Entre las emociones humanas básicas podemos identificar 3 ó 4 negativas por cada una positiva. Te invito a realizar un sencillo ejercicio: intenta reconocer las emociones positivas que experimentas a lo largo del día. Quizás descubras lo que te cuesta nombrarlas…

Por otro lado, las emociones positivas son difíciles de distinguir. Las negativas disponen de configuraciones faciales específicas y propias que las hacen reconocibles a lo largo de las diferentes culturas (ver trabajo de Paul Ekman), mientras que las positivas no tienen expresiones faciales únicas y características. Un dato más, las emociones negativas desencadenan diferentes respuestas en el sistema nervioso autónomo, mientras que las positivas no provocan respuestas que se puedan diferenciar tan claramente.

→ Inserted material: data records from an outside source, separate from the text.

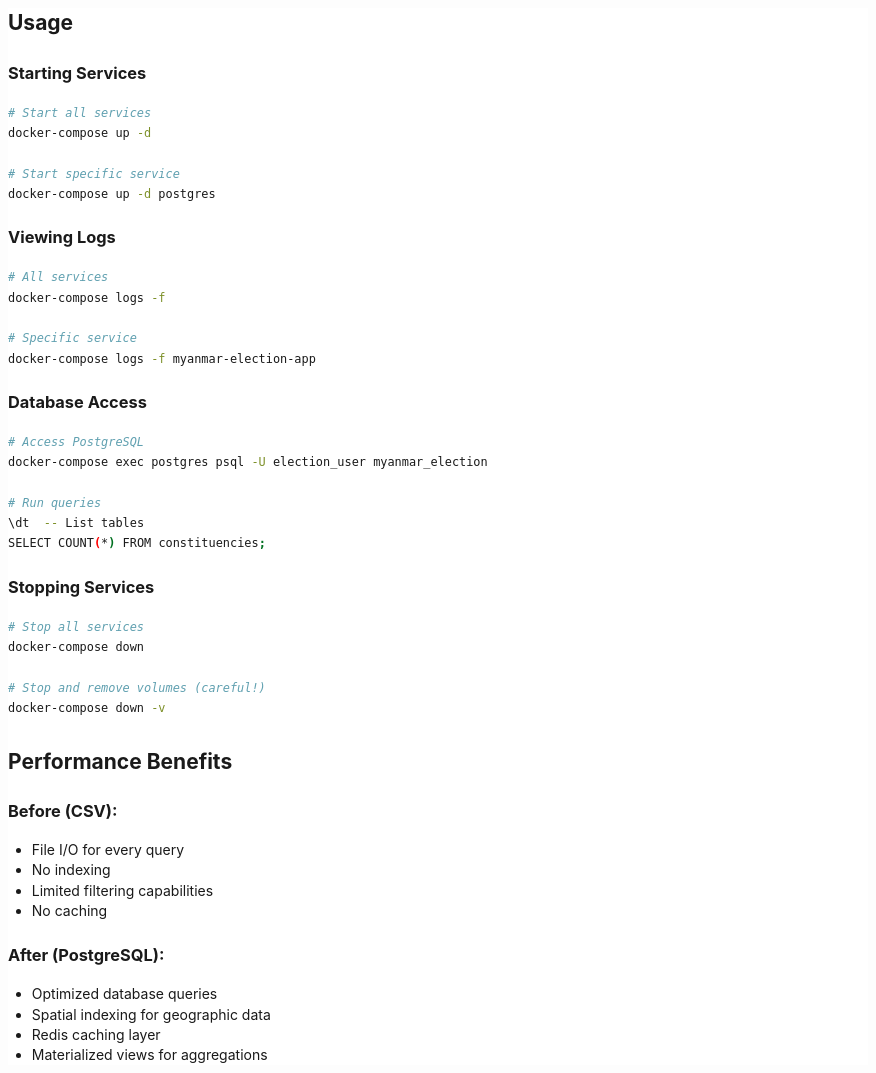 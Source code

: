 ## Usage

### Starting Services

```bash
# Start all services
docker-compose up -d

# Start specific service
docker-compose up -d postgres
```

### Viewing Logs

```bash
# All services
docker-compose logs -f

# Specific service
docker-compose logs -f myanmar-election-app
```

### Database Access

```bash
# Access PostgreSQL
docker-compose exec postgres psql -U election_user myanmar_election

# Run queries
\dt  -- List tables
SELECT COUNT(*) FROM constituencies;
```

### Stopping Services

```bash
# Stop all services
docker-compose down

# Stop and remove volumes (careful!)
docker-compose down -v
```

## Performance Benefits

### Before (CSV):
- File I/O for every query
- No indexing
- Limited filtering capabilities
- No caching

### After (PostgreSQL):
- Optimized database queries
- Spatial indexing for geographic data
- Redis caching layer
- Materialized views for aggregations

Tradicionalmente se ha considerado que las emociones negativas cumplían una labor adaptativa, mientras que no se conocía demasiado bien la función de las positivas en la evolución del ser humano. Aunque es obvio que si carecieran de interés y utilidad, habrían desaparecido (cabe pensar).

Quizás por ello la psicología ha sido reticente a estudiar cómo potenciar las emociones positivas para poder solucionar problemas, desarrollar capacidades, sobreponerse a situaciones y obstáculos, mejorar la resiliencia y, en definitiva, contar con las estrategias e instrumentos adecuados para ser felices, que en el fondo es lo que perseguimos todos. Solo en los últimos quince o veinte años este tema ha despertado interés en el mundo científico y universitario (con los insignes precedentes de la psicología humanista de Carl Rogers o Abraham Maslow por ejemplo).

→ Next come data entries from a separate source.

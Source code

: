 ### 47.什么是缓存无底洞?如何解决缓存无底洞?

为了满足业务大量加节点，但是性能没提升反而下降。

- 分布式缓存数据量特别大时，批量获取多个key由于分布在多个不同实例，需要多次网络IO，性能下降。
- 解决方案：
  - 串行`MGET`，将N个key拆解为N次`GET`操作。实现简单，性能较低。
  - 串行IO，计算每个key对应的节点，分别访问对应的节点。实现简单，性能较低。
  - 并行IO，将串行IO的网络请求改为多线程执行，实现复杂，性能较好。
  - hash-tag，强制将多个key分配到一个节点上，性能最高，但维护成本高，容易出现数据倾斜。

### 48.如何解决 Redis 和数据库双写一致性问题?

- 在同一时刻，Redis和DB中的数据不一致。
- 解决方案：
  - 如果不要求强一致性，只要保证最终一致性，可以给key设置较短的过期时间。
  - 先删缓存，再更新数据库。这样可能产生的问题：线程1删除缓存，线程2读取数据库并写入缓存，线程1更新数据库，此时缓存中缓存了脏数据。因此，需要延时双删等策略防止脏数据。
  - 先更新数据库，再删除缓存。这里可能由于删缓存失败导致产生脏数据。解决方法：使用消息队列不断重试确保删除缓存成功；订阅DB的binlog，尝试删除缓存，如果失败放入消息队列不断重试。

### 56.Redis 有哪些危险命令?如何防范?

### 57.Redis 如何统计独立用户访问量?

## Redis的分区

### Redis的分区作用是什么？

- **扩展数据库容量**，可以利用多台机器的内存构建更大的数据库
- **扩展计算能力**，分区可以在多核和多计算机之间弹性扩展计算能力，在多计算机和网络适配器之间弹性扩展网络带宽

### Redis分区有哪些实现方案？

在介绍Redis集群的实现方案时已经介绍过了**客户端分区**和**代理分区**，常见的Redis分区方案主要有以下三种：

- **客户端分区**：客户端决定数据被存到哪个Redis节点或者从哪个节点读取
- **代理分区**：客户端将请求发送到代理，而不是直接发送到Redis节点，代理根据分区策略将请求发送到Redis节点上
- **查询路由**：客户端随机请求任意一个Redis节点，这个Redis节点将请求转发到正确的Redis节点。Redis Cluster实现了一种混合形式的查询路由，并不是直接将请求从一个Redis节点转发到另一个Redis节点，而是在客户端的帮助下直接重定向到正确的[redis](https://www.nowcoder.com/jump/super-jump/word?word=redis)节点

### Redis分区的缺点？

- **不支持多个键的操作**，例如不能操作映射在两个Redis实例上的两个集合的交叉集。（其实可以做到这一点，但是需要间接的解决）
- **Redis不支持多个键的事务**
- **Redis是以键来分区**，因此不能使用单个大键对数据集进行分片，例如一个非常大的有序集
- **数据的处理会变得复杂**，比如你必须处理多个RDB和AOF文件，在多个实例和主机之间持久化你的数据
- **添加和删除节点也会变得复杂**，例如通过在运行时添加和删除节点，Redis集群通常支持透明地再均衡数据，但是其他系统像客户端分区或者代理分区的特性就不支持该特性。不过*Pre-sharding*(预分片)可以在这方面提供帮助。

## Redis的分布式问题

El padre de la psicología, Martin Seligman, realizó concienzudos estudios con más de 4.000 personas, concluyendo que las fortalezas y virtudes fundamentales para las personas son la sabiduría y el conocimiento, la humanidad, el coraje, la justicia, la moderación y la trascendencia. Un buen primer paso para los lectores de este artículo, sería invitaros a pensar en vuestra propia vida y en qué medida estas fortalezas están presentes en vuestra vida y cultivadas de manera consciente.

Además el profesor Seligman observó que existen 5 fortalezas que se relacionan directamente con el nivel de satisfacción que uno experimenta, en mayor grado que todas las demás. Se trata de la gratitud, el optimismo, el entusiasmo, la curiosidad y la capacidad de amar y ser amado.

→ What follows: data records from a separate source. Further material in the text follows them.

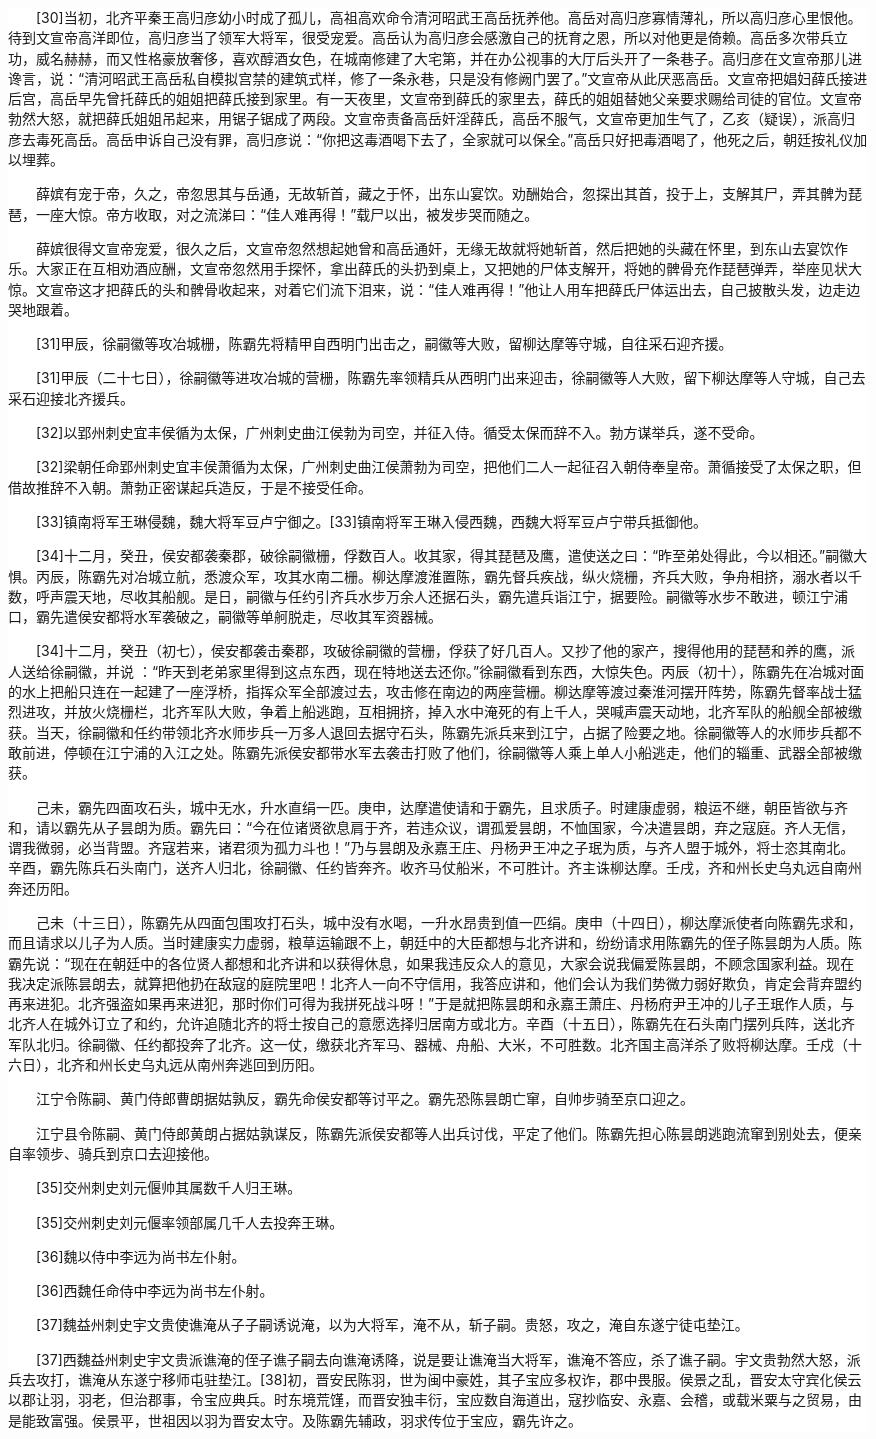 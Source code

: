 　　[30]当初，北齐平秦王高归彦幼小时成了孤儿，高祖高欢命令清河昭武王高岳抚养他。高岳对高归彦寡情薄礼，所以高归彦心里恨他。待到文宣帝高洋即位，高归彦当了领军大将军，很受宠爱。高岳认为高归彦会感激自己的抚育之恩，所以对他更是倚赖。高岳多次带兵立功，威名赫赫，而又性格豪放奢侈，喜欢醇酒女色，在城南修建了大宅第，并在办公视事的大厅后头开了一条巷子。高归彦在文宣帝那儿进谗言，说：“清河昭武王高岳私自模拟宫禁的建筑式样，修了一条永巷，只是没有修阙门罢了。”文宣帝从此厌恶高岳。文宣帝把娼妇薛氏接进后宫，高岳早先曾托薛氏的姐姐把薛氏接到家里。有一天夜里，文宣帝到薛氏的家里去，薛氏的姐姐替她父亲要求赐给司徒的官位。文宣帝勃然大怒，就把薛氏姐姐吊起来，用锯子锯成了两段。文宣帝责备高岳奸淫薛氏，高岳不服气，文宣帝更加生气了，乙亥（疑误），派高归彦去毒死高岳。高岳申诉自己没有罪，高归彦说：“你把这毒酒喝下去了，全家就可以保全。”高岳只好把毒酒喝了，他死之后，朝廷按礼仪加以埋葬。

　　薛嫔有宠于帝，久之，帝忽思其与岳通，无故斩首，藏之于怀，出东山宴饮。劝酬始合，忽探出其首，投于上，支解其尸，弄其髀为琵琶，一座大惊。帝方收取，对之流涕曰：“佳人难再得！”载尸以出，被发步哭而随之。

　　薛嫔很得文宣帝宠爱，很久之后，文宣帝忽然想起她曾和高岳通奸，无缘无故就将她斩首，然后把她的头藏在怀里，到东山去宴饮作乐。大家正在互相劝酒应酬，文宣帝忽然用手探怀，拿出薛氏的头扔到桌上，又把她的尸体支解开，将她的髀骨充作琵琶弹弄，举座见状大惊。文宣帝这才把薛氏的头和髀骨收起来，对着它们流下泪来，说：“佳人难再得！”他让人用车把薛氏尸体运出去，自己披散头发，边走边哭地跟着。

　　[31]甲辰，徐嗣徽等攻冶城栅，陈霸先将精甲自西明门出击之，嗣徽等大败，留柳达摩等守城，自往采石迎齐援。

　　[31]甲辰（二十七日），徐嗣徽等进攻冶城的营栅，陈霸先率领精兵从西明门出来迎击，徐嗣徽等人大败，留下柳达摩等人守城，自己去采石迎接北齐援兵。

　　[32]以郢州刺史宜丰侯循为太保，广州刺史曲江侯勃为司空，并征入侍。循受太保而辞不入。勃方谋举兵，遂不受命。

　　[32]梁朝任命郢州刺史宜丰侯萧循为太保，广州刺史曲江侯萧勃为司空，把他们二人一起征召入朝侍奉皇帝。萧循接受了太保之职，但借故推辞不入朝。萧勃正密谋起兵造反，于是不接受任命。

　　[33]镇南将军王琳侵魏，魏大将军豆卢宁御之。[33]镇南将军王琳入侵西魏，西魏大将军豆卢宁带兵抵御他。

　　[34]十二月，癸丑，侯安都袭秦郡，破徐嗣徽栅，俘数百人。收其家，得其琵琶及鹰，遣使送之曰：“昨至弟处得此，今以相还。”嗣徽大惧。丙辰，陈霸先对冶城立航，悉渡众军，攻其水南二栅。柳达摩渡淮置陈，霸先督兵疾战，纵火烧栅，齐兵大败，争舟相挤，溺水者以千数，呼声震天地，尽收其船舰。是日，嗣徽与任约引齐兵水步万余人还据石头，霸先遣兵诣江宁，据要险。嗣徽等水步不敢进，顿江宁浦口，霸先遣侯安都将水军袭破之，嗣徽等单舸脱走，尽收其军资器械。

　　[34]十二月，癸丑（初七），侯安都袭击秦郡，攻破徐嗣徽的营栅，俘获了好几百人。又抄了他的家产，搜得他用的琵琶和养的鹰，派人送给徐嗣徽，并说 ：“昨天到老弟家里得到这点东西，现在特地送去还你。”徐嗣徽看到东西，大惊失色。丙辰（初十），陈霸先在冶城对面的水上把船只连在一起建了一座浮桥，指挥众军全部渡过去，攻击修在南边的两座营栅。柳达摩等渡过秦淮河摆开阵势，陈霸先督率战士猛烈进攻，并放火烧栅栏，北齐军队大败，争着上船逃跑，互相拥挤，掉入水中淹死的有上千人，哭喊声震天动地，北齐军队的船舰全部被缴获。当天，徐嗣徽和任约带领北齐水师步兵一万多人退回去据守石头，陈霸先派兵来到江宁，占据了险要之地。徐嗣徽等人的水师步兵都不敢前进，停顿在江宁浦的入江之处。陈霸先派侯安都带水军去袭击打败了他们，徐嗣徽等人乘上单人小船逃走，他们的辎重、武器全部被缴获。

　　己未，霸先四面攻石头，城中无水，升水直绢一匹。庚申，达摩遣使请和于霸先，且求质子。时建康虚弱，粮运不继，朝臣皆欲与齐和，请以霸先从子昙朗为质。霸先曰：“今在位诸贤欲息肩于齐，若违众议，谓孤爱昙朗，不恤国家，今决遣昙朗，弃之寇庭。齐人无信，谓我微弱，必当背盟。齐寇若来，诸君须为孤力斗也！”乃与昙朗及永嘉王庄、丹杨尹王冲之子珉为质，与齐人盟于城外，将士恣其南北。辛酉，霸先陈兵石头南门，送齐人归北，徐嗣徽、任约皆奔齐。收齐马仗船米，不可胜计。齐主诛柳达摩。壬戌，齐和州长史乌丸远自南州奔还历阳。

 





　　己未（十三日），陈霸先从四面包围攻打石头，城中没有水喝，一升水昂贵到值一匹绢。庚申（十四日），柳达摩派使者向陈霸先求和，而且请求以儿子为人质。当时建康实力虚弱，粮草运输跟不上，朝廷中的大臣都想与北齐讲和，纷纷请求用陈霸先的侄子陈昙朗为人质。陈霸先说：“现在在朝廷中的各位贤人都想和北齐讲和以获得休息，如果我违反众人的意见，大家会说我偏爱陈昙朗，不顾念国家利益。现在我决定派陈昙朗去，就算把他扔在敌寇的庭院里吧！北齐人一向不守信用，我答应讲和，他们会认为我们势微力弱好欺负，肯定会背弃盟约再来进犯。北齐强盗如果再来进犯，那时你们可得为我拼死战斗呀！”于是就把陈昙朗和永嘉王萧庄、丹杨府尹王冲的儿子王珉作人质，与北齐人在城外订立了和约，允许追随北齐的将士按自己的意愿选择归居南方或北方。辛酉（十五日），陈霸先在石头南门摆列兵阵，送北齐军队北归。徐嗣徽、任约都投奔了北齐。这一仗，缴获北齐军马、器械、舟船、大米，不可胜数。北齐国主高洋杀了败将柳达摩。壬戍（十六日），北齐和州长史乌丸远从南州奔逃回到历阳。

　　江宁令陈嗣、黄门侍郎曹朗据姑孰反，霸先命侯安都等讨平之。霸先恐陈昙朗亡窜，自帅步骑至京口迎之。

　　江宁县令陈嗣、黄门侍郎黄朗占据姑孰谋反，陈霸先派侯安都等人出兵讨伐，平定了他们。陈霸先担心陈昙朗逃跑流窜到别处去，便亲自率领步、骑兵到京口去迎接他。

　　[35]交州刺史刘元偃帅其属数千人归王琳。

　　[35]交州刺史刘元偃率领部属几千人去投奔王琳。

　　[36]魏以侍中李远为尚书左仆射。

　　[36]西魏任命侍中李远为尚书左仆射。

　　[37]魏益州刺史宇文贵使谯淹从子子嗣诱说淹，以为大将军，淹不从，斩子嗣。贵怒，攻之，淹自东遂宁徒屯垫江。

　　[37]西魏益州刺史宇文贵派谯淹的侄子谯子嗣去向谯淹诱降，说是要让谯淹当大将军，谯淹不答应，杀了谯子嗣。宇文贵勃然大怒，派兵去攻打，谯淹从东遂宁移师屯驻垫江。[38]初，晋安民陈羽，世为闽中豪姓，其子宝应多权诈，郡中畏服。侯景之乱，晋安太守宾化侯云以郡让羽，羽老，但治郡事，令宝应典兵。时东境荒馑，而晋安独丰衍，宝应数自海道出，寇抄临安、永嘉、会稽，或载米粟与之贸易，由是能致富强。侯景平，世祖因以羽为晋安太守。及陈霸先辅政，羽求传位于宝应，霸先许之。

No hay tiempo que perder. La vida pasa demasiado rápido y los momentos desaprovechados no son recuperables. Vivamos con conciencia, con ganas de dar lo mejor que tenemos y apoyándonos en nuestras capacidades para sentir que avanzamos y que podemos enfrentarnos a las mareas sin perder el norte y recuperándonos una y otra vez. En la medida en que demos importancia a las virtudes y las cultivemos, estaremos aprovechando esta existencia y asentando las bases de una vida plena que nada ni nadie podrá arrebatarnos.